What growth we do have is the result of constantly utilising cheap labour, rather than investing in education, infrastructure and work-based training. But should we waste so much news space on this? After all, France is in a similar boat with unemployment, taxation, debt levels and more citizens on strike. But do they hanker so much for the “old days”?
Europe is the old world, and its glory days of empire have long gone.
Steve Lawson
Address Supplied
Living in glass houses throwing stones
Security minister Tom Tugendhat has just told officials at the Chinese embassy that running overseas police stations in the UK is “unacceptable” and that “they must not operate in any form”.
Fair enough.
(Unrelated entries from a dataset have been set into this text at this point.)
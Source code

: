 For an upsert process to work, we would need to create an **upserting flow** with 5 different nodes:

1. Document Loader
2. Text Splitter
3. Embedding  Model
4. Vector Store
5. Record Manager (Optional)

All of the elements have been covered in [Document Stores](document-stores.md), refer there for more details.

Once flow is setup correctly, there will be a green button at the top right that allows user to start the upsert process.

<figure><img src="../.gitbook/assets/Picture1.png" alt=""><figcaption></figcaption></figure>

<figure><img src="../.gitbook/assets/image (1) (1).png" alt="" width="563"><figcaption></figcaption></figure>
But Tom Tugendhat is part of a government that is tearing up the UK’s obligations under the UN Refugee Convention so it can run asylum seekers out of Britain to Rwanda. The plan for British migrant camps in Rwanda should be as “unacceptable” as Chinese police stations in the UK and equally “must not operate in any form”.
Sasha Simic
London
Don’t punish those leading the way!
Under “Extended Producer Responsibility”, the government plans to tax those responsible for putting packaging on the market for the costs of waste collection and recycling – rather than letting the costs of household recycling be borne by local authorities. This is totally laudable.
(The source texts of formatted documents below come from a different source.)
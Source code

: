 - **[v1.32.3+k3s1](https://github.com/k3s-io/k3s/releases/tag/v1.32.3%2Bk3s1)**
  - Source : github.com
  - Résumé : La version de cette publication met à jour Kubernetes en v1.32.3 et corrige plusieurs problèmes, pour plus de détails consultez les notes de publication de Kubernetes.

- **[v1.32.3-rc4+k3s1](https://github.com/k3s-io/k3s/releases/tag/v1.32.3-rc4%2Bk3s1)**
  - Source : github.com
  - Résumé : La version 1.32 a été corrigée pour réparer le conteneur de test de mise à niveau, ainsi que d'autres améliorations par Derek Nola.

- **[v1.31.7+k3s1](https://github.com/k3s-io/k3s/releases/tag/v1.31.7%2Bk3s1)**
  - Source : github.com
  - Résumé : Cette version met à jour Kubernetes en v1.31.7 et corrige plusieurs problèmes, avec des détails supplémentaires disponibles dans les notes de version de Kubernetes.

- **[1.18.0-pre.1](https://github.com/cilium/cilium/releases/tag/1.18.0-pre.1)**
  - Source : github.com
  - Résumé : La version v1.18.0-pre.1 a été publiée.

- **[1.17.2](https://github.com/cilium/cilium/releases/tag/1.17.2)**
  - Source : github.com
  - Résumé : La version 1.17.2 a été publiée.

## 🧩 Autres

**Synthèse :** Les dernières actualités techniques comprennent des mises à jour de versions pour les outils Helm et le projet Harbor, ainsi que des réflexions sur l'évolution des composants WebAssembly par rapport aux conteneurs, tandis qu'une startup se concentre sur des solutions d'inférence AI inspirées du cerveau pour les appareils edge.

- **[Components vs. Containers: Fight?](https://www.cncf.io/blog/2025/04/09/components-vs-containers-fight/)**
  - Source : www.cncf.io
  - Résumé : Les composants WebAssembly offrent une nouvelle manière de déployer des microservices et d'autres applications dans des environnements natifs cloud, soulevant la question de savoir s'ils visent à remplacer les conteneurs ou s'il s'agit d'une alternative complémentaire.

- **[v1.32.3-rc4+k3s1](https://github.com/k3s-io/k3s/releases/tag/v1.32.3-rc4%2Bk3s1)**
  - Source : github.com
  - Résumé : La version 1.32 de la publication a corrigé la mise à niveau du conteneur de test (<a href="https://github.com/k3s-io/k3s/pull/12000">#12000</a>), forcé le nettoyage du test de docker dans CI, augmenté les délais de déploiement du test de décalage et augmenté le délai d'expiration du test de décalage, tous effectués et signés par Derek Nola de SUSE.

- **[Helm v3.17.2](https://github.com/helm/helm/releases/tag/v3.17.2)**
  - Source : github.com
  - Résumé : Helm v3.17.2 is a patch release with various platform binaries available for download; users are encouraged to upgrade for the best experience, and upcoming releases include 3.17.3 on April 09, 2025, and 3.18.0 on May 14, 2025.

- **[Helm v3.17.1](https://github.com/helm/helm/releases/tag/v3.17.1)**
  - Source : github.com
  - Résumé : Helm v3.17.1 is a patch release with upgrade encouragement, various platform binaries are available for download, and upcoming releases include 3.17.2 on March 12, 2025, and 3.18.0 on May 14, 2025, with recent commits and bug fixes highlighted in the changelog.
However, why is the government penalising those companies already investing in superior closed-loop recycling schemes by proposing to tax them – even though this recyclate completely bypasses kerbside recycling?
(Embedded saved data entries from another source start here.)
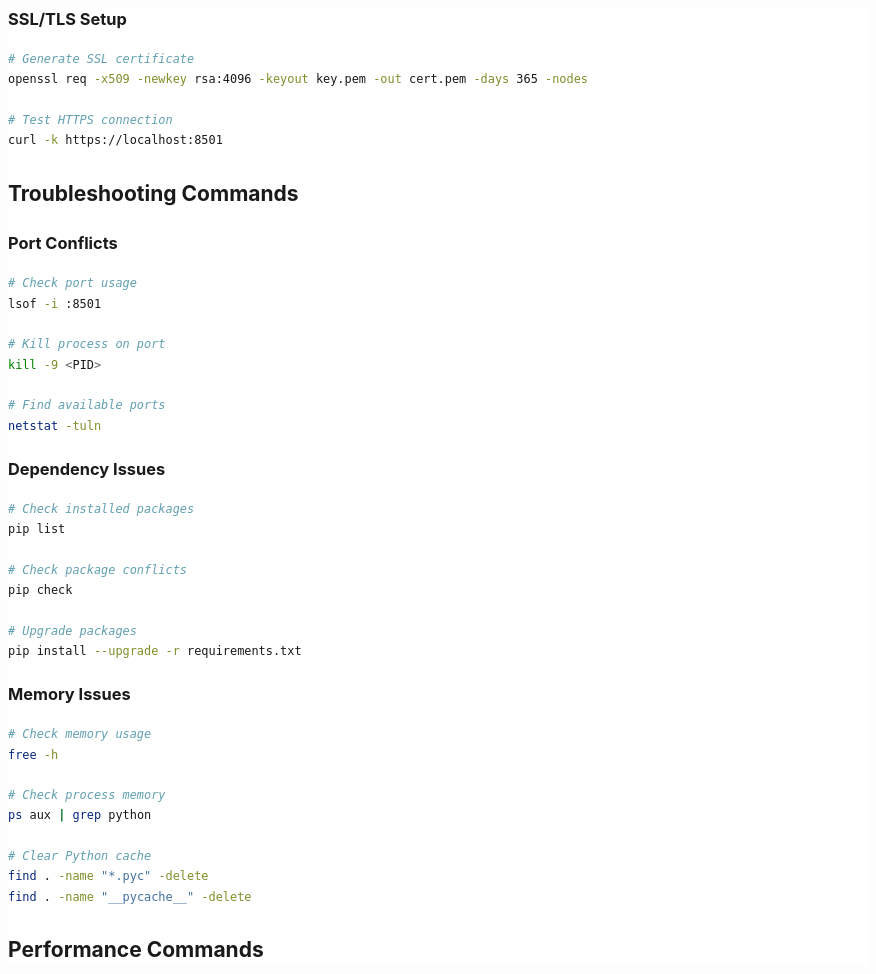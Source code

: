 ### SSL/TLS Setup
```bash
# Generate SSL certificate
openssl req -x509 -newkey rsa:4096 -keyout key.pem -out cert.pem -days 365 -nodes

# Test HTTPS connection
curl -k https://localhost:8501
```

## Troubleshooting Commands

### Port Conflicts
```bash
# Check port usage
lsof -i :8501

# Kill process on port
kill -9 <PID>

# Find available ports
netstat -tuln
```

### Dependency Issues
```bash
# Check installed packages
pip list

# Check package conflicts
pip check

# Upgrade packages
pip install --upgrade -r requirements.txt
```

### Memory Issues
```bash
# Check memory usage
free -h

# Check process memory
ps aux | grep python

# Clear Python cache
find . -name "*.pyc" -delete
find . -name "__pycache__" -delete
```

## Performance Commands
Companies will have no choice but to pass costs on to the consumer when they can least afford it. My company has a closed-loop recycling system, which has both a better collection rate and a massively better recycling rate than household recycling, and for the government to penalise a business in favour of an inferior system makes no sense to us – nor to every MP we have discussed this with. Please, government, do not penalise those leading the way!